Records from a data source
+++++

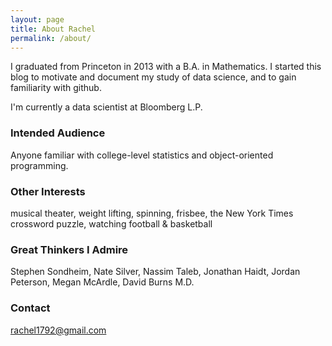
 ```yaml
---
layout: page
title: About Rachel
permalink: /about/ 
---
```


I graduated from Princeton in 2013 with a B.A. in Mathematics.  I started this blog to motivate and document my study of data science, and to gain familiarity with github.

I'm currently a data scientist at Bloomberg L.P.  

### Intended Audience
Anyone familiar with college-level statistics and object-oriented programming.  

### Other Interests
musical theater, weight lifting, spinning, frisbee, the New York Times crossword puzzle, watching football & basketball

### Great Thinkers I Admire
Stephen Sondheim, Nate Silver, Nassim Taleb, Jonathan Haidt, Jordan Peterson, Megan McArdle, David Burns M.D.

### Contact 

[rachel1792@gmail.com](mailto:rachel1792@gmail.com)  

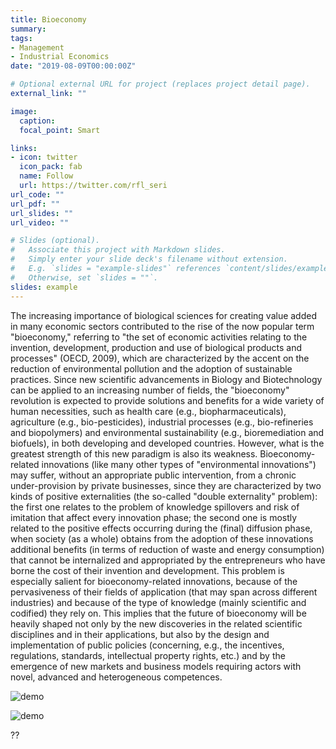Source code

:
 ```yaml
---
title: Bioeconomy
summary: 
tags:
- Management
- Industrial Economics
date: "2019-08-09T00:00:00Z"

# Optional external URL for project (replaces project detail page).
external_link: ""

image:
  caption:
  focal_point: Smart

links:
- icon: twitter
  icon_pack: fab
  name: Follow
  url: https://twitter.com/rfl_seri
url_code: ""
url_pdf: ""
url_slides: ""
url_video: ""

# Slides (optional).
#   Associate this project with Markdown slides.
#   Simply enter your slide deck's filename without extension.
#   E.g. `slides = "example-slides"` references `content/slides/example-slides.md`.
#   Otherwise, set `slides = ""`.
slides: example
---
```


The increasing importance of biological sciences for creating value added in many economic sectors contributed to the rise of the now popular term "bioeconomy," referring to "the set of economic activities relating to the invention, development, production and use of biological products and processes" (OECD, 2009), which are characterized by the accent on the reduction of environmental pollution and the adoption of sustainable practices. Since new scientific advancements in Biology and Biotechnology can be applied to an increasing number of fields, the "bioeconomy" revolution is expected to provide solutions and benefits for a wide variety of human necessities, such as health care (e.g., biopharmaceuticals), agriculture (e.g., bio-pesticides), industrial processes (e.g., bio-refineries and biopolymers) and environmental sustainability (e.g., bioremediation and biofuels), in both developing and developed countries.
However, what is the greatest strength of this new paradigm is also its weakness. Bioeconomy-related innovations (like many other types of "environmental innovations") may suffer, without an appropriate public intervention, from a chronic under-provision by private businesses, since they are characterized by two kinds of positive externalities (the so-called "double externality" problem): the first one relates to the problem of knowledge spillovers and risk of imitation that affect every innovation phase; the second one is mostly related to the positive effects occurring during the (final) diffusion phase, when society (as a whole) obtains from the adoption of these innovations additional benefits (in terms of reduction of waste and energy consumption) that cannot be internalized and appropriated by the entrepreneurs who have borne the cost of their invention and development.
This problem is especially salient for bioeconomy-related innovations, because of the pervasiveness of their fields of application (that may span across different industries) and because of the type of knowledge (mainly scientific and codified) they rely on. This implies that the future of bioeconomy will be heavily shaped not only by the new discoveries in the related scientific disciplines and in their applications, but also by the design and implementation of public policies (concerning, e.g., the incentives, regulations, standards, intellectual property rights, etc.) and by the emergence of new markets and business models requiring actors with novel, advanced and heterogeneous competences.

![demo](/RICH-Logo.jpg)

![demo](/ProPla-Logo.jpeg)

??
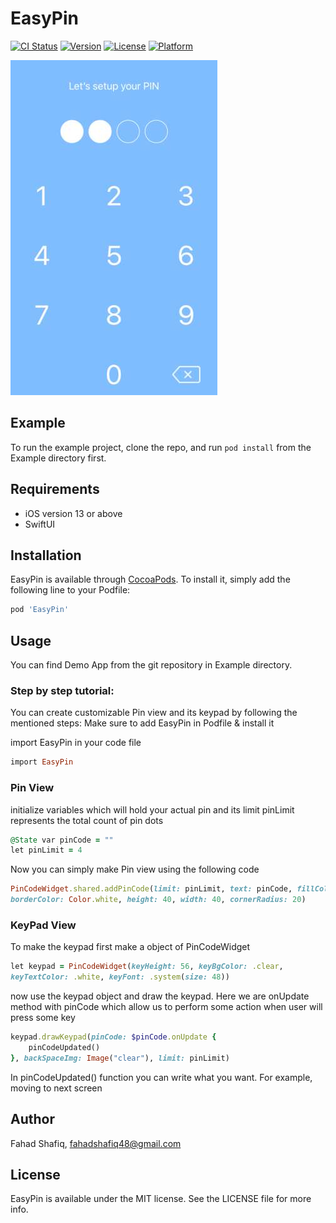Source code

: # EasyPin

[![CI Status](https://img.shields.io/travis/fahadshafiq48/EasyPin.svg?style=flat)](https://travis-ci.org/fahadshafiq48/EasyPin)
[![Version](https://img.shields.io/cocoapods/v/EasyPin.svg?style=flat)](https://cocoapods.org/pods/EasyPin)
[![License](https://img.shields.io/cocoapods/l/EasyPin.svg?style=flat)](https://cocoapods.org/pods/EasyPin)
[![Platform](https://img.shields.io/cocoapods/p/EasyPin.svg?style=flat)](https://cocoapods.org/pods/EasyPin)

![EasyPin logo](https://raw.githubusercontent.com/fahadshafiq48/EasyPin/main/.github/pinView.png)

## Example

To run the example project, clone the repo, and run `pod install` from the Example directory first.

## Requirements

- iOS version 13 or above
- SwiftUI

## Installation

EasyPin is available through [CocoaPods](https://cocoapods.org). To install
it, simply add the following line to your Podfile:
```ruby
pod 'EasyPin'
```

## Usage

You can find Demo App from the git repository in Example directory.

### Step by step tutorial:

You can create customizable Pin view and its keypad by following the mentioned steps:
Make sure to add EasyPin in Podfile & install it

import EasyPin in your code file

```ruby
import EasyPin
```

### Pin View

initialize variables which will hold your actual pin and its limit
pinLimit represents the total count of pin dots 

```ruby
@State var pinCode = ""
let pinLimit = 4
```

Now you can simply make Pin view using the following code
```ruby
PinCodeWidget.shared.addPinCode(limit: pinLimit, text: pinCode, fillColor: Color.blue,
borderColor: Color.white, height: 40, width: 40, cornerRadius: 20)
```
  
### KeyPad View

To make the keypad first make a object of PinCodeWidget

```ruby
let keypad = PinCodeWidget(keyHeight: 56, keyBgColor: .clear,
keyTextColor: .white, keyFont: .system(size: 48))
```

now use the keypad object and draw the keypad. Here we are onUpdate method with pinCode which allow us to perform some action when user will press some key

```ruby
keypad.drawKeypad(pinCode: $pinCode.onUpdate {
    pinCodeUpdated()
}, backSpaceImg: Image("clear"), limit: pinLimit)
```

In pinCodeUpdated() function you can write what you want. For example, moving to next screen

## Author

Fahad Shafiq, fahadshafiq48@gmail.com

## License

EasyPin is available under the MIT license. See the LICENSE file for more info.
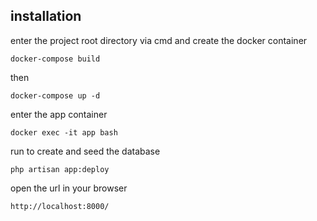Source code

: ## installation

enter the project root directory via cmd and create the docker container  

```
docker-compose build
```

then


```
docker-compose up -d
```
enter the app container  
```
docker exec -it app bash
```

run to create and seed the database 
```
php artisan app:deploy
```

open the url in your browser
```
http://localhost:8000/
```


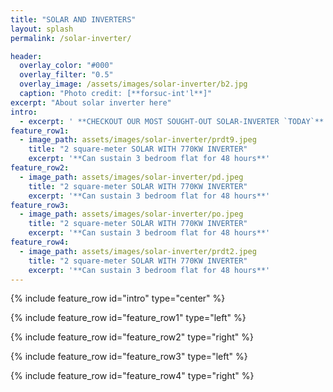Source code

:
```yaml
---
title: "SOLAR AND INVERTERS"
layout: splash
permalink: /solar-inverter/

header:
  overlay_color: "#000"
  overlay_filter: "0.5"
  overlay_image: /assets/images/solar-inverter/b2.jpg
  caption: "Photo credit: [**forsuc-int'l**]"
excerpt: "About solar inverter here"
intro: 
  - excerpt: ' **CHECKOUT OUR MOST SOUGHT-OUT SOLAR-INVERTER `TODAY`** '
feature_row1:
  - image_path: assets/images/solar-inverter/prdt9.jpeg
    title: "2 square-meter SOLAR WITH 770KW INVERTER"
    excerpt: '**Can sustain 3 bedroom flat for 48 hours**'
feature_row2:
  - image_path: assets/images/solar-inverter/pd.jpeg
    title: "2 square-meter SOLAR WITH 770KW INVERTER"
    excerpt: '**Can sustain 3 bedroom flat for 48 hours**'
feature_row3:
  - image_path: assets/images/solar-inverter/po.jpeg
    title: "2 square-meter SOLAR WITH 770KW INVERTER"
    excerpt: '**Can sustain 3 bedroom flat for 48 hours**'
feature_row4:
  - image_path: assets/images/solar-inverter/prdt2.jpeg
    title: "2 square-meter SOLAR WITH 770KW INVERTER"
    excerpt: '**Can sustain 3 bedroom flat for 48 hours**'
---
```


{% include feature_row id="intro" type="center" %}

{% include feature_row id="feature_row1" type="left" %}

{% include feature_row id="feature_row2" type="right" %}

{% include feature_row id="feature_row3" type="left" %}

{% include feature_row id="feature_row4" type="right" %}
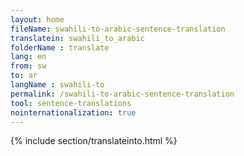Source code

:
 ```yaml
---
layout: home
fileName: swahili-to-arabic-sentence-translation
translatein: swahili_to_arabic
folderName : translate
lang: en
from: sw
to: ar
langName : swahili-to
permalink: /swahili-to-arabic-sentence-translation
tool: sentence-translations
nointernationalization: true
---
```

{% include section/translateinto.html %}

+++++

#### Description of the task
Search the records for the string "their" and report each line that has it.

#### Exercise answer
However, what is the greatest strength of this new paradigm is also its weakness. Bioeconomy-related innovations (like many other types of "environmental innovations") may suffer, without an appropriate public intervention, from a chronic under-provision by private businesses, since they are characterized by two kinds of positive externalities (the so-called "double externality" problem): the first one relates to the problem of knowledge spillovers and risk of imitation that affect every innovation phase; the second one is mostly related to the positive effects occurring during the (final) diffusion phase, when society (as a whole) obtains from the adoption of these innovations additional benefits (in terms of reduction of waste and energy consumption) that cannot be internalized and appropriated by the entrepreneurs who have borne the cost of their invention and development.
This problem is especially salient for bioeconomy-related innovations, because of the pervasiveness of their fields of application (that may span across different industries) and because of the type of knowledge (mainly scientific and codified) they rely on. This implies that the future of bioeconomy will be heavily shaped not only by the new discoveries in the related scientific disciplines and in their applications, but also by the design and implementation of public policies (concerning, e.g., the incentives, regulations, standards, intellectual property rights, etc.) and by the emergence of new markets and business models requiring actors with novel, advanced and heterogeneous competences.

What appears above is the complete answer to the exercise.